The patient's medical history was significant for type II diabetes mellitus, hypertension, gastroesophageal reflux, and obesity. A review of symptoms revealed no focal or generalized dystonias, change in balance, bowel, or bladder habits, or focal neurologic deficit.
The physical examination revealed the following: temperature, 37.2[degrees]C; BP, 140/80 mm Hg; regular heart rate, 92 beats/min; and body mass index, 36.2. Tachypnea and stridorous respirations were noted with otherwise normal cardiovascular, upper and lower respiratory, and neurologic examinations. The results of standard blood chemistry tests, electrolyte measurements, urinalysis, thyroid-stimulating hormone measurement, and CT scans of the chest and neck were normal. Pulmonary function tests were ordered.
On presentation to the pulmonary function laboratory, the patient's expiratory flows were mildly reduced during the FVC maneuver (FE[V.sub.1], 2.82 L [78% predicted]; FVC, 3.71 L [81% predicted]). Note that the FE[V.sub.1] is reduced in proportion to the reduction in FVC, implying a restrictive rather than an obstructive pattern. The maximal voluntary ventilation (MVV) was 43 L/min, which was severely reduced (ie, 30% predicted) and was out of proportion to the FE[V.sub.1], giving an MVV/FE[V.sub.1] ratio of 15 (normal ratio, > 35). The diffusing capacity of the lung for carbon monoxide adjusted for hemoglobin (26.5) and oxygen saturation at rest and with exercise were normal.

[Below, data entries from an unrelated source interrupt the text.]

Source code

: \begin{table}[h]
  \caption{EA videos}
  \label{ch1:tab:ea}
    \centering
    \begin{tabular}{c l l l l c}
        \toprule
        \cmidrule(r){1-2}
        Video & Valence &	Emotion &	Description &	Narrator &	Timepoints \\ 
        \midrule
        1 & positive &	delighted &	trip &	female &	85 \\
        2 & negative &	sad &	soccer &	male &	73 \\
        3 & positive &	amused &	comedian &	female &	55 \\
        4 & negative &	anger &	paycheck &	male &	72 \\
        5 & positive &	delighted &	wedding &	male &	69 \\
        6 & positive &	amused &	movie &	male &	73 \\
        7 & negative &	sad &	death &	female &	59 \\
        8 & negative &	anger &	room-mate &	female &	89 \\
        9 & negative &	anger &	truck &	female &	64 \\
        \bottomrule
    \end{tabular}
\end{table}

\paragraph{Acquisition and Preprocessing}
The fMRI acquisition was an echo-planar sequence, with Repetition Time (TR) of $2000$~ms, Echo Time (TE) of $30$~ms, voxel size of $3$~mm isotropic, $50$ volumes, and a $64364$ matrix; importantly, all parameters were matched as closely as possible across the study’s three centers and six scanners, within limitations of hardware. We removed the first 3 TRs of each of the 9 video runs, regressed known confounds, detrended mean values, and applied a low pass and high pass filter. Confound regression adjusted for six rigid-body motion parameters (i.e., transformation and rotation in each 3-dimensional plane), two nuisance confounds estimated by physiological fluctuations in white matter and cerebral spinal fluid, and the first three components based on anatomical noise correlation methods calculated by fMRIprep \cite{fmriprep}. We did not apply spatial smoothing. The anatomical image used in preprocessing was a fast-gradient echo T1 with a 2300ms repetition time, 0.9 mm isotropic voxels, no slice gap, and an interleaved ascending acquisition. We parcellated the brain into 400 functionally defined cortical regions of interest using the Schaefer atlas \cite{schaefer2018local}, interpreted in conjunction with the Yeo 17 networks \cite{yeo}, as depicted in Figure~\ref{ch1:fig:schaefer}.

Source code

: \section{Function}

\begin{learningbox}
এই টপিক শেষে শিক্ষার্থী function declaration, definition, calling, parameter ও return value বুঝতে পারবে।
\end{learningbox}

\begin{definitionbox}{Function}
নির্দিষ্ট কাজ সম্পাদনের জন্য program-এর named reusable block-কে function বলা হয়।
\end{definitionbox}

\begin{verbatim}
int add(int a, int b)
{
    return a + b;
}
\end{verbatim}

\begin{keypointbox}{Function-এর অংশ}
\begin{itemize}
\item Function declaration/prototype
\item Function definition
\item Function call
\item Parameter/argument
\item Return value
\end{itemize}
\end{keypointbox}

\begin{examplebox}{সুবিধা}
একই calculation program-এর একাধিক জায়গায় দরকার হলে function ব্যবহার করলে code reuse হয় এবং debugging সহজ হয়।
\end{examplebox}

The patient had difficulty performing reproducible maximal flow-volume curves. The best expiratory and inspiratory flow-volume maneuvers are shown in Figure 1. Both loops are characterized by "notching" that is not attributable to cough. In addition, the inspiratory loop showed a plateau that was reproducible with repeat maneuvers. The mid-vital capacity value of the expiratory/inspiratory flow ratio was > 2.
[FIGURE 1 OMITTED]
Airway resistance (Raw) studies were performed in a body plethysmograph (1) using panting to create airway flow (Vaw) vs alveolar pressure (Palv) graph loops. During normal panting maneuvers the Vaw vs Palv graph revealed a dramatic plateau in the inspiratory flow (Fig 2). Raw, calculated in a linear region spanning zero flow, was significantly elevated and measured 18.8 em [H.sub.2]O/s (405% predicted). Based on these test findings, the diagnosis of a variable, extrathoracic, large-airway obstruction was made, and an otorhinolaryngology evaluation was obtained.
[FIGURE 2 OMITTED]
Evaluation via direct laryngoscopy revealed intermittent paradoxical movement of the vocal cords, that is, adduction of the cords during inspiration and early expiration (Fig 3, top). At rest between inspiration and expiration, both arytenoid cartilages and the supraglottic laryngeal structures spontaneously moved and completely occluded the glottis (Fig 3, bottom). Immediately after closure of the glottis, there was reopening, and then the process was repeated.
[FIGURE 3 OMITTED]
As a result of these findings, and further neurologic evaluation, the diagnosis of idiopathic segmental dystonia, which is characterized by predominant laryngeal dysfunction and mild blepharospasm, was made. The patient was treated with botulinum toxin injection, 3 U into each thyroarytenoid muscle. The patient observed some mild relief of symptoms but required further injections 4 months later, again with some improvement but with no resolution of his symptoms.
DISCUSSION
VCD is a relatively uncommon disorder, but increasing numbers of publications have served to better outline its incidence and natural history. Retrospective case series (2,3) have shown that VCD is diagnosed predominantly in women who are 30 to 50 years old and who commonly have an increased body mass index and a history of psychiatric illness. As a result, nonorganic and psychogenic causes have been proposed as the predominant etiology of VCD. However, a greater emphasis on associated organic causes is now evolving and includes gastroesophageal reflux disease and neurologically based dystonias. Canine models (4) of gastroesophageal reflux disease have suggested that a pH of [less than or equal to] 2.5 induces laryngeal spasm through vagally mediated mechanisms and the sensitization of mucosal chemoreceptors. It is hypothesized, therefore, that laryngeal hyperreponsiveness may be the underlying cause for VCD. This state is thought to be induced by inflammatory insults and subsequently has been maintained by altered autonomic balance and repeated local stimuli. (5) In addition, neurologic dysfunction must be ruled out, requiring specialty consultation. As this case illustrates, a thorough neurologic evaluation revealed an idiopathic segmental dystonia underlying this patient's symptomatology.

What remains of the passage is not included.